We are heading for the Chihuly exhibit at the Museum of Fine Arts in Boston for our date – an exhibit which holds some special meaning for us as Chihuly is part of the reason we began dating.  Dale Chihuly is best known as the shaggy haired, pirate eye-patched eccentric glass artist who creates glass environments all over the world.  Many Americans know him as a result of seeing his ostentatiously delicious glass ceiling in the Belagio Hotel in Las Vegas, Nevada.  I was first introduced to Chihuly’s glass art by my cousin, who gave me a book about the famous installation in Jerusalem, “In the light of Jerusalem, 2000.”  It was the curious, undulating shapes that stayed with me once the book landed in my storage space – and led me to choose an image of Chihuly’s for the Internet dating site profile that connected us.

It was the Chihuly, my husband jokes, that made the online profile catch his eye.  Although not a major fan, my husband is an artist, and was happy to see that I had some interest in art, something that was apparently lacking in the other profiles he came across.  I hear Kenne and Khadijah swoon from inside of my purse.  I wonder why they are hiding there. Karagöz screeches with sarcastic delight.  “What a lovey-hovey-dovey story!”  Hacivad does not bat an eyelash.  “Was it love at first click?” Hacivad’s arm turns into silly putty as it stretches out to grab Karagöz off of his swinging beads, tossing him out the window.  “Chihuly – it’s all for loooooooooooove…..” he cried as the wind pulled him away into the tunnel behind the speed of our car.

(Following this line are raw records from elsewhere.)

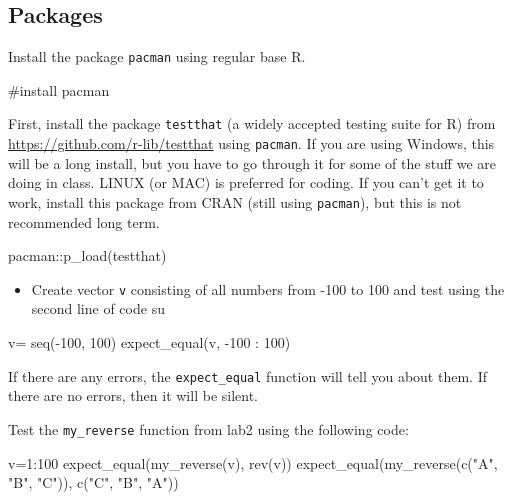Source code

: \documentclass[
]{article}
\newenvironment{Shaded}{\begin{snugshade}}{\end{snugshade}}
\newcommand{\DecValTok}[1]{\textcolor[rgb]{0.00,0.00,0.81}{#1}}
\newcommand{\FunctionTok}[1]{\textcolor[rgb]{0.00,0.00,0.00}{#1}}
\newcommand{\NormalTok}[1]{#1}
\newcommand{\OtherTok}[1]{\textcolor[rgb]{0.56,0.35,0.01}{#1}}
\newcommand{\SpecialCharTok}[1]{\textcolor[rgb]{0.00,0.00,0.00}{#1}}
\newcommand{\StringTok}[1]{\textcolor[rgb]{0.31,0.60,0.02}{#1}}
\providecommand{\tightlist}{%
  \setlength{\itemsep}{0pt}\setlength{\parskip}{0pt}}
\begin{document}
\hypertarget{packages}{%
\subsection{Packages}\label{packages}}

Install the package \texttt{pacman} using regular base R.

\#install pacman

First, install the package \texttt{testthat} (a widely accepted testing
suite for R) from \url{https://github.com/r-lib/testthat} using
\texttt{pacman}. If you are using Windows, this will be a long install,
but you have to go through it for some of the stuff we are doing in
class. LINUX (or MAC) is preferred for coding. If you can't get it to
work, install this package from CRAN (still using \texttt{pacman}), but
this is not recommended long term.

\begin{Shaded}
\begin{Highlighting}[]
\NormalTok{pacman}\SpecialCharTok{::}\FunctionTok{p\_load}\NormalTok{(testthat)}
\end{Highlighting}
\end{Shaded}

\begin{itemize}
\tightlist
\item
  Create vector \texttt{v} consisting of all numbers from -100 to 100
  and test using the second line of code su
\end{itemize}

\begin{Shaded}
\begin{Highlighting}[]
\NormalTok{v}\OtherTok{=} \FunctionTok{seq}\NormalTok{(}\SpecialCharTok{{-}}\DecValTok{100}\NormalTok{, }\DecValTok{100}\NormalTok{)}
\FunctionTok{expect\_equal}\NormalTok{(v, }\SpecialCharTok{{-}}\DecValTok{100} \SpecialCharTok{:} \DecValTok{100}\NormalTok{)}
\end{Highlighting}
\end{Shaded}

If there are any errors, the \texttt{expect\_equal} function will tell
you about them. If there are no errors, then it will be silent.

Test the \texttt{my\_reverse} function from lab2 using the following
code:

\begin{Shaded}
\begin{Highlighting}[]
\NormalTok{v}\OtherTok{=}\DecValTok{1}\SpecialCharTok{:}\DecValTok{100}
\FunctionTok{expect\_equal}\NormalTok{(}\FunctionTok{my\_reverse}\NormalTok{(v), }\FunctionTok{rev}\NormalTok{(v))}
\FunctionTok{expect\_equal}\NormalTok{(}\FunctionTok{my\_reverse}\NormalTok{(}\FunctionTok{c}\NormalTok{(}\StringTok{"A"}\NormalTok{, }\StringTok{"B"}\NormalTok{, }\StringTok{"C"}\NormalTok{)), }\FunctionTok{c}\NormalTok{(}\StringTok{"C"}\NormalTok{, }\StringTok{"B"}\NormalTok{, }\StringTok{"A"}\NormalTok{))}
\end{Highlighting}
\end{Shaded}
\end{document}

My attention is split three ways between my Chihuly memory lane, the Karagöz slapstick show in my brain and my husband’s narration of whether and how he can break parking rules.  On our third roll around the block after finding the parking lot full.  “We should have taken the subway,” I protest. I then  try to pre-empt each potentially illegal parking attempt by shouting out “hydrant,” or “resident parking only!” I hurumph each time he stops where we have failed to find a legal parking space before.  “Maybe if I back in like this, it will not SEEM like we are breaking the law,” he says, ignoring my dark look angled his way.  Lather, rinse, repeat – this is how the next 15 minutes are spent.  My main goal is to be able to compartmentalize the grump long enough to not ruin this nice date, our first out in a long time.

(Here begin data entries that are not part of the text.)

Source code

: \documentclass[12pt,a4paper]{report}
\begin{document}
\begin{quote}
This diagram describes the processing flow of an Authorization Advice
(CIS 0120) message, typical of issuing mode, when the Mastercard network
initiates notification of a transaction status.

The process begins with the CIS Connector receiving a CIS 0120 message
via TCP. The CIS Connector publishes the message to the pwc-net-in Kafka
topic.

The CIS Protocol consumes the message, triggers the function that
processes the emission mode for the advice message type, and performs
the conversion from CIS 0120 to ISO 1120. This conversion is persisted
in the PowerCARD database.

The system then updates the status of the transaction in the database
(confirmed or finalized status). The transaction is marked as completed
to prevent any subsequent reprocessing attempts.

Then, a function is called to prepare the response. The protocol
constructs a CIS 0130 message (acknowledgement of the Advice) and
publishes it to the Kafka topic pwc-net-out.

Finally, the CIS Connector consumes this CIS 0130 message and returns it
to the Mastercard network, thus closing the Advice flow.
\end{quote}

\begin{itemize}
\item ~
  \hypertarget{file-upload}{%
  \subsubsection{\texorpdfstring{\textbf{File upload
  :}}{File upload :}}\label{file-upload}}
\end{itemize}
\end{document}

Seeking the solace of the sun on my face after we finally park, about a half mile away, I grab his hand and commence discussions of all that has been on our “back burner” during these busy times.  As we amble up to the museum, drenched in sweat from our walk on the hottest day of the year, M. begins to plot ways to jump the line snaking around the block.  I turn to the proverbial camera in my head, otherwise known as Karagöz, and throw my hands up in despair.  You can take a Turk out of Turkey, but you can’t make them avoid trying to cut the line.

This entry was posted in Cross-cultural learning moments, Visits from the Karagöz puppets and tagged , , , , . Bookmark the permalink.

9 Responses to Turkish drivers and Boston traffic: Chihuly’s sculptures somehow capture it!

  1. Justine says:

    Love the line about “you can’t make a Turk avoid trying to cut the line”, Liz. And Chihuly is fantastic – went to his exhibit at the MFA in Boston this August. How cool that you and M connected thanks, in part, to Chihuly.

  2. Liz Cameron says:

    Thanks, Justine! I try to avoid generalizations – but had to break one out for the “line management” as my husband refers to it…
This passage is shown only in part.